___ Working data
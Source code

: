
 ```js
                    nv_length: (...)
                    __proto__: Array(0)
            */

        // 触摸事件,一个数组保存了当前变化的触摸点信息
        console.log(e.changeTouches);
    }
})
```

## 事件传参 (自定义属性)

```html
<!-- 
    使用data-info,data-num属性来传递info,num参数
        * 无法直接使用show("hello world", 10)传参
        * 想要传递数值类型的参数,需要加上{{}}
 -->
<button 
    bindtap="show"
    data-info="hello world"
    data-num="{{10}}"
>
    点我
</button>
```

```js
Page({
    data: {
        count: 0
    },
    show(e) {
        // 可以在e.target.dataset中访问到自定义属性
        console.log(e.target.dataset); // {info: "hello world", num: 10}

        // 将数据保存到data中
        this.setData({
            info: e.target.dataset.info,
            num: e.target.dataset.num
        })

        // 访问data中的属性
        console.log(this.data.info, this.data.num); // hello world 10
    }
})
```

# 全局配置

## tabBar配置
______
# [Task description]
The entries above should be repeated exactly, every one of them.

# [Response area]
Source code

:
 ```js
                    nv_length: (...)
                    __proto__: Array(0)
            */

        // 触摸事件,一个数组保存了当前变化的触摸点信息
        console.log(e.changeTouches);
    }
})
```

## 事件传参 (自定义属性)

```html
<!-- 
    使用data-info,data-num属性来传递info,num参数
        * 无法直接使用show("hello world", 10)传参
        * 想要传递数值类型的参数,需要加上{{}}
 -->
<button 
    bindtap="show"
    data-info="hello world"
    data-num="{{10}}"
>
    点我
</button>
```

```js
Page({
    data: {
        count: 0
    },
    show(e) {
        // 可以在e.target.dataset中访问到自定义属性
        console.log(e.target.dataset); // {info: "hello world", num: 10}

        // 将数据保存到data中
        this.setData({
            info: e.target.dataset.info,
            num: e.target.dataset.num
        })

        // 访问data中的属性
        console.log(this.data.info, this.data.num); // hello world 10
    }
})
```

# 全局配置

## tabBar配置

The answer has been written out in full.